According to the 2012 IBM Tech Trends study, the top barrier to enterprise adoption of mobile devices (for example, smartphones and tablets) is security. Specific concerns include device loss and theft, data leakage and malware. While technology is important, it’s only a piece of the puzzle. In this post, we’ll discuss the role of strategy, policy, technology and education in addressing mobile security.
It starts with a strategy. What’s the business problem I’m trying to solve with mobile? Who’s my audience? What types of devices will they be using, and what device features will be used? How will users access my application? What are my success criteria? Having clear and concise answers to these questions will make it easier to apply corporate policy in the next step.
Every enterprise needs a written mobile policy with the terms and conditions clearly spelled out. This is particularly important for use of mobile devices inside the company. If the company already has a personal computer policy, this is a great starting point. Key questions to be addressed in the policy include: What devices, operating systems and apps are supported? Do I need a device passcode? Is there a requirement for remote wipe of enterprise data in the event the device is lost, stolen or the employee leaves the company? What applications are allowed to be used? What are the data privacy requirements? What’s the Bring Your Own Device (BYOD) policy? What’s the policy for employee reimbursement for mobile expenses? You’ll want to include IT, human resources, legal, procurement and reimbursement in the discussion.
Technology implements, monitors and enforces corporate policy. Specific technologies includes endpoint management, encryption, containerization, network access (for example, WiFi, VPN), anti-malware and authentication—just to name a few.
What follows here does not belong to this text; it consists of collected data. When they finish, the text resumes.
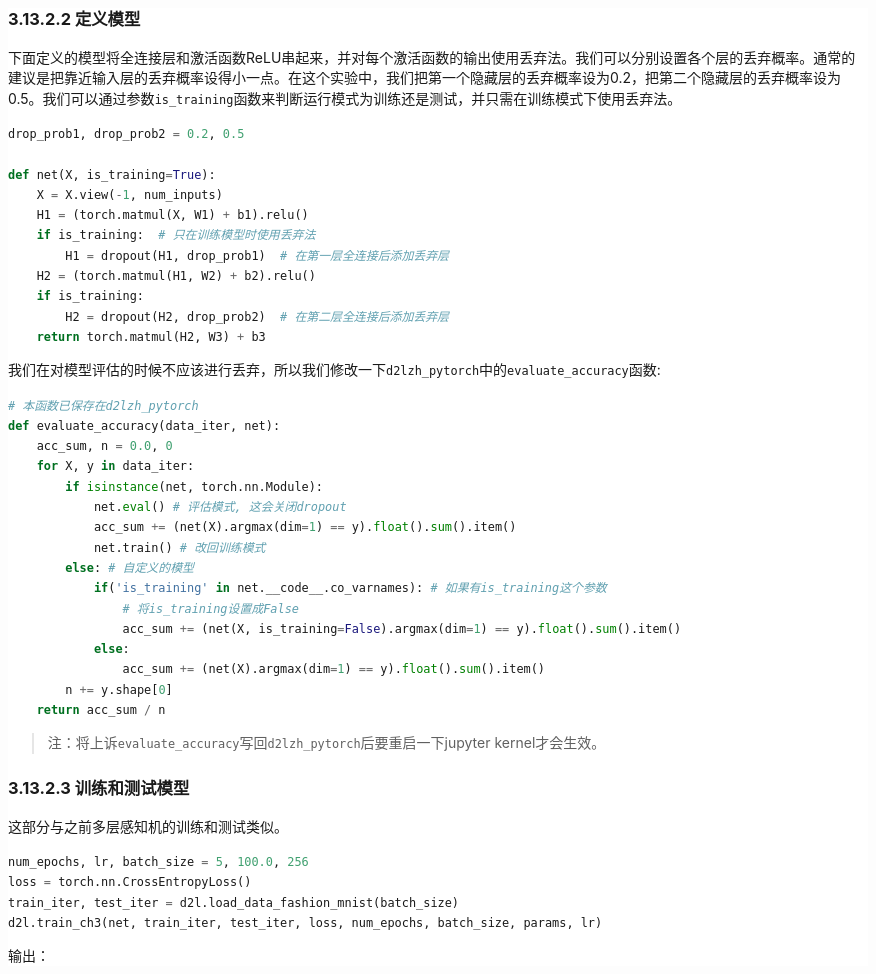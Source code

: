 ### 3.13.2.2 定义模型

下面定义的模型将全连接层和激活函数ReLU串起来，并对每个激活函数的输出使用丢弃法。我们可以分别设置各个层的丢弃概率。通常的建议是把靠近输入层的丢弃概率设得小一点。在这个实验中，我们把第一个隐藏层的丢弃概率设为0.2，把第二个隐藏层的丢弃概率设为0.5。我们可以通过参数`is_training`函数来判断运行模式为训练还是测试，并只需在训练模式下使用丢弃法。

``` python
drop_prob1, drop_prob2 = 0.2, 0.5

def net(X, is_training=True):
    X = X.view(-1, num_inputs)
    H1 = (torch.matmul(X, W1) + b1).relu()
    if is_training:  # 只在训练模型时使用丢弃法
        H1 = dropout(H1, drop_prob1)  # 在第一层全连接后添加丢弃层
    H2 = (torch.matmul(H1, W2) + b2).relu()
    if is_training:
        H2 = dropout(H2, drop_prob2)  # 在第二层全连接后添加丢弃层
    return torch.matmul(H2, W3) + b3
```

我们在对模型评估的时候不应该进行丢弃，所以我们修改一下`d2lzh_pytorch`中的`evaluate_accuracy`函数:

``` python
# 本函数已保存在d2lzh_pytorch
def evaluate_accuracy(data_iter, net):
    acc_sum, n = 0.0, 0
    for X, y in data_iter:
        if isinstance(net, torch.nn.Module):
            net.eval() # 评估模式, 这会关闭dropout
            acc_sum += (net(X).argmax(dim=1) == y).float().sum().item()
            net.train() # 改回训练模式
        else: # 自定义的模型
            if('is_training' in net.__code__.co_varnames): # 如果有is_training这个参数
                # 将is_training设置成False
                acc_sum += (net(X, is_training=False).argmax(dim=1) == y).float().sum().item() 
            else:
                acc_sum += (net(X).argmax(dim=1) == y).float().sum().item() 
        n += y.shape[0]
    return acc_sum / n
```

> 注：将上诉`evaluate_accuracy`写回`d2lzh_pytorch`后要重启一下jupyter kernel才会生效。

### 3.13.2.3 训练和测试模型

这部分与之前多层感知机的训练和测试类似。

``` python
num_epochs, lr, batch_size = 5, 100.0, 256
loss = torch.nn.CrossEntropyLoss()
train_iter, test_iter = d2l.load_data_fashion_mnist(batch_size)
d2l.train_ch3(net, train_iter, test_iter, loss, num_epochs, batch_size, params, lr)
```

输出：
In addition, the mobile application architecture (native, web, hybrid, virtual) and how it will be developed, deployed and updated on users’ mobile devices is critical.
Security starts with the user and with building a culture of security. Regularly educating employees on how to identify cybersecurity threats, protect corporate and client data, safeguard devices and data, and practice security incident reporting is critical.
In conclusion, I’ve provided a high-level overview of four aspects to consider when approaching mobile security. In many ways, security solutions on smartphones and tablets are immature but are continuing to improve. While you may be tempted to hold off on embracing mobile until the market matures, the risk of getting left behind or of facing a security exposure is very real.